The Commission adopts amendments in §8.1(b)(3) to align the rule text with federal exemptions allowed under 49 CFR §199.2(c)(1).

The Commission adopts several amendments in §8.101. First, the amendments in subsection (b) clarify which pipelines referenced in 49 CFR Part 195 are subject to subsection (b)'s requirements - pipeline facilities used in the transportation of hazardous liquids or carbon dioxide. The current rule's figure clarified which pipelines were subject to the requirements but the rule language was unclear. The Commission also adopts amendments in §8.101(b)(1)(C) and (b)(1)(F) to align state integrity rules with the federal requirements. Amendments in §8.101(d) state that operators of pipelines subject to 49 CFR §192.710 shall follow the remediation requirements required by 49 CFR §192.710(f). Corresponding changes are made to a Figure in the section.

The Commission adopts amendments in §8.110 to incorporate PHMSA definitions of types of gathering lines. For gas, the amendments incorporate new terms "Type C" and "Type R"; for liquid, the amendments incorporate the designation "reporting-regulated-only" gathering lines. These amendments incorporate the newer terminology consistent with federal rules.

The Commission adopts amendments to §8.115 with changes from the proposal. Section 8.115 requires operators of liquefied natural gas (LNG) facilities to report the construction of a new LNG plant or LNG facility to the Commission. The Commission adopts amendments in current §8.115(a)(4), renumbered as paragraph (5), to clarify that for new, relocated, or replacement construction on liquified petroleum gas distribution systems, natural gas distribution systems, or master meter systems less than three miles in length, no construction notification is required. However, new construction for systems less than three miles in length is required to be reported if the construction results in a new distribution system ID. The Commission adopts paragraphs (5) and (6) with changes to better reflect the intent of reporting requirements. Amendments in current subsection (a)(7), renumbered as paragraph (8), exempt Type R gas gathering pipelines and the "reporting-regulated-only" liquid gathering pipelines from the construction notification requirement. Type C pipelines must still comply with this requirement. The other amendments in §8.115 allow electronic filing of required forms and reports either through email or using the Commission's online application for inspections and permits, which is currently called the Pipeline Inspection Permitting System (PIPES) and is available on the Commission's website. Section 8.115 is adopted with another change to specify how to file a request for an extension.

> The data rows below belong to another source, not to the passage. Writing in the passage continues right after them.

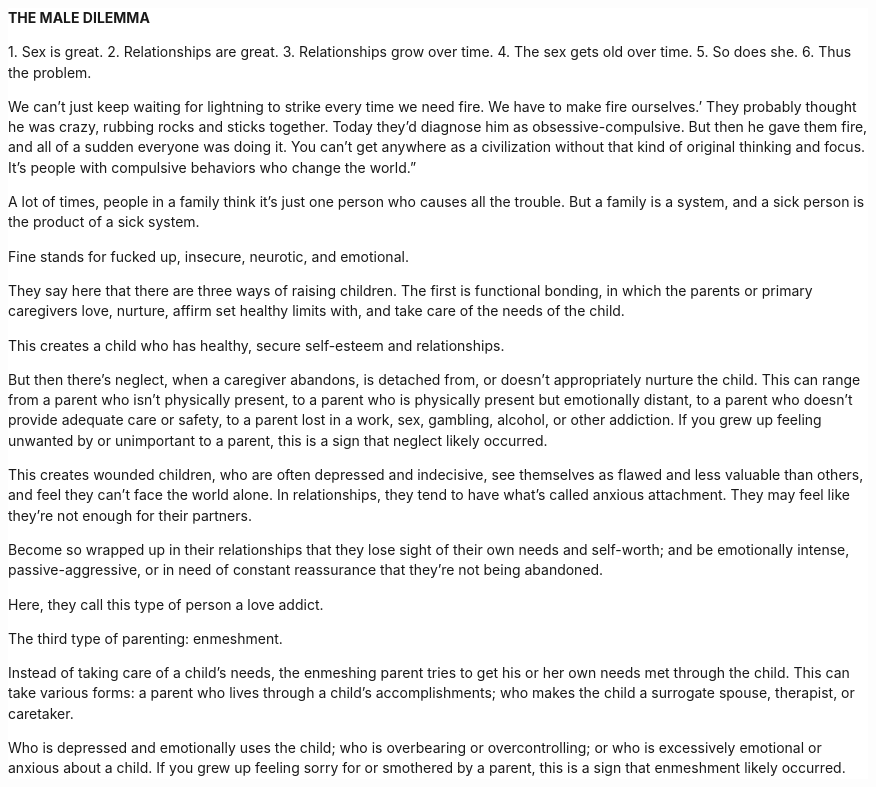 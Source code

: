 **THE MALE DILEMMA**

1\. Sex is great.
2\. Relationships are great.
3\. Relationships grow over time.
4\. The sex gets old over time.
5\. So does she.
6\. Thus the problem.

We can’t just keep waiting for lightning to strike every time we need fire. We have to make fire ourselves.’ They
probably thought he was crazy, rubbing rocks and sticks together. Today they’d diagnose him as obsessive-compulsive. But then he gave
them fire, and all of a sudden everyone was doing it. You can’t get anywhere as a civilization without that kind of original thinking and focus. It’s people with compulsive behaviors who change the world.”

A lot of times, people in a family think it’s just one person who causes all the trouble. But a family is a system, and a sick person is the product of a sick system.

Fine stands for fucked up, insecure, neurotic, and emotional.

They say here that there are three ways of raising children. The first is functional bonding, in which the parents or primary caregivers
love, nurture, affirm set healthy limits with, and take care of the needs of the child. 

This creates a child who has healthy, secure self-esteem and relationships.

But then there’s neglect, when a caregiver abandons, is detached from, or doesn’t appropriately nurture the child. This can range from a
parent who isn’t physically present, to a parent who is physically present but emotionally distant, to a parent who doesn’t provide adequate care or safety, to a parent lost in a work, sex, gambling, alcohol, or other addiction. If you grew up feeling unwanted by or
unimportant to a parent, this is a sign that neglect likely occurred.

This creates wounded children, who are often depressed and indecisive, see themselves as flawed and less valuable than others, and feel they can’t face the world alone. In relationships, they tend to have what’s called anxious attachment. They may feel like they’re not enough for their partners.

Become so wrapped up in their relationships that they lose sight of their own needs and self-worth; and be emotionally intense, passive-aggressive, or in need of constant reassurance that they’re not being abandoned.

Here, they call this type of person a love addict.

The third type of parenting: enmeshment. 

Instead of taking care of a child’s needs, the enmeshing parent tries to get his or her own needs met through the child. This can take
various forms: a parent who lives through a child’s accomplishments; who makes the child a surrogate spouse, therapist, or caretaker.

Who is depressed and emotionally uses the child; who is overbearing or overcontrolling; or who is excessively
emotional or anxious about a child. If you grew up feeling sorry for or smothered by a parent, this is a sign that enmeshment likely
occurred.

The Commission adopts amendments to §8.125(e) to change terminology to align with the Commission's online filing system called CASES. Applications previously referred to as "dockets" are now called "cases." In addition, amendments in subsection (e) require that a notice of a waiver application include the division's email address in addition to other required contents. Similarly, amendments in subsection (f) allow affected persons who have received notice of a waiver application to object to, support, or request a hearing via email.

The Commission adopts amendments to §8.201(b)(2) and (c)(1) to require payments through the Commission's online application for inspections and permits, PIPES.

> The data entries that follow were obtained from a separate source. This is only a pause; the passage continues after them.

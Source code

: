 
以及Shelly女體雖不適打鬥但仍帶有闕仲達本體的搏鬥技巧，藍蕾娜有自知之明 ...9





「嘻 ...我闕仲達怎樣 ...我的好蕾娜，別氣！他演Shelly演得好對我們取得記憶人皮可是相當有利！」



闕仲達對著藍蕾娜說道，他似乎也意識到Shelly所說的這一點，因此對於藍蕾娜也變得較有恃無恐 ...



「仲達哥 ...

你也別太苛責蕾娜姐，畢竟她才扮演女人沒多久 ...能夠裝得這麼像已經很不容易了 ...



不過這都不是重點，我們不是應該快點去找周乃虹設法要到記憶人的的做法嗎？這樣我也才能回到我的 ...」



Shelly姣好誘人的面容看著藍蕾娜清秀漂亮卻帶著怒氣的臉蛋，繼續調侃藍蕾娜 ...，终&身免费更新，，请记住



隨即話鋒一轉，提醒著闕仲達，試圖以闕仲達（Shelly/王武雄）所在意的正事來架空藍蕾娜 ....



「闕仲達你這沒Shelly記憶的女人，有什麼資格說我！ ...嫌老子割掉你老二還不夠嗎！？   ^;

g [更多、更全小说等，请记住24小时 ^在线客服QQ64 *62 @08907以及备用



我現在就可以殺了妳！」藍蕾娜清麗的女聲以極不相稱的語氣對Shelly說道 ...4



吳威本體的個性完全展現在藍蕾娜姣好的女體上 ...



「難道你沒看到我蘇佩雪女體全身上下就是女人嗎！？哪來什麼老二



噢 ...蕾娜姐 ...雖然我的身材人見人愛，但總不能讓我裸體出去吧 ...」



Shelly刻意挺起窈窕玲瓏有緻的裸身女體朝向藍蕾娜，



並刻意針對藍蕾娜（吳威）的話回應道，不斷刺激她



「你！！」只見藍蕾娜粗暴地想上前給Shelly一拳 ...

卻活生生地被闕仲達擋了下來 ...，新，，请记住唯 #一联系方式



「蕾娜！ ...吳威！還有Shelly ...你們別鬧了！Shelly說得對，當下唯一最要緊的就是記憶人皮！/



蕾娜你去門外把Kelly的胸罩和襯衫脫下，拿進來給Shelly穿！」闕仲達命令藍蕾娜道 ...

The Commission adopts amendments in §8.208(j) to change reporting requirements. Commission staff states operators no longer need to file these reports with the Commission. Instead, they should maintain a progress report annually and provide to the Commission upon request.

The Commission adopts an amendment in §8.209(a) to clarify that 49 CFR §192.1003(b) may provide an exemption. The Commission also adopts amendments in subsection (j) to clarify how an operator of a gas distribution system that is subject to the requirements of §7.310 of this title (relating to System of Accounts) may account for the investment and expense incurred to comply with the requirements of §8.209. The Commission adopts §8.209 with changes based on comments from Atmos and TGS. The language adopted in subsection (j)(1)(C) will allow the operator to record simple interest on the balance in the designated distribution facility replacement accounts using a monthly interest rate equal to one-twelfth of the pre-tax weighted average cost of capital last approved for the utility by the Commission.

The Commission adopts amendments in §8.210(e) to require an operator to submit the PS-95 even if there are no leaks discovered. Additional amendments add references to the Commission's online permit application.

The Commission adopts the amendments under Texas Natural Resources Code, §81.051 and §81.052, which give the Commission jurisdiction over all common carrier pipelines in Texas, persons owning or operating pipelines in Texas, and their pipelines and oil and gas wells, and authorize the Commission to adopt all necessary rules for governing and regulating persons and their operations under the jurisdiction of the Commission, including such rules as the Commission may consider necessary and appropriate to implement state responsibility under any federal law or rules governing such persons and their operations; Texas Natural Resources Code, §§117.001-117.101, which give the Commission jurisdiction over all pipeline transportation of hazardous liquids or carbon dioxide and over all hazardous liquid or carbon dioxide pipeline facilities as provided by 49 U.S.C. Section 60101, et seq.; and Texas Utilities Code, §§121.201-121.210, 121.213-121.214, which authorize the Commission to adopt safety standards and practices applicable to the transportation of gas and to associated pipeline facilities within Texas to the maximum degree permissible under, and to take any other requisite action in accordance with, 49 United States Code Annotated, §§60101, et seq.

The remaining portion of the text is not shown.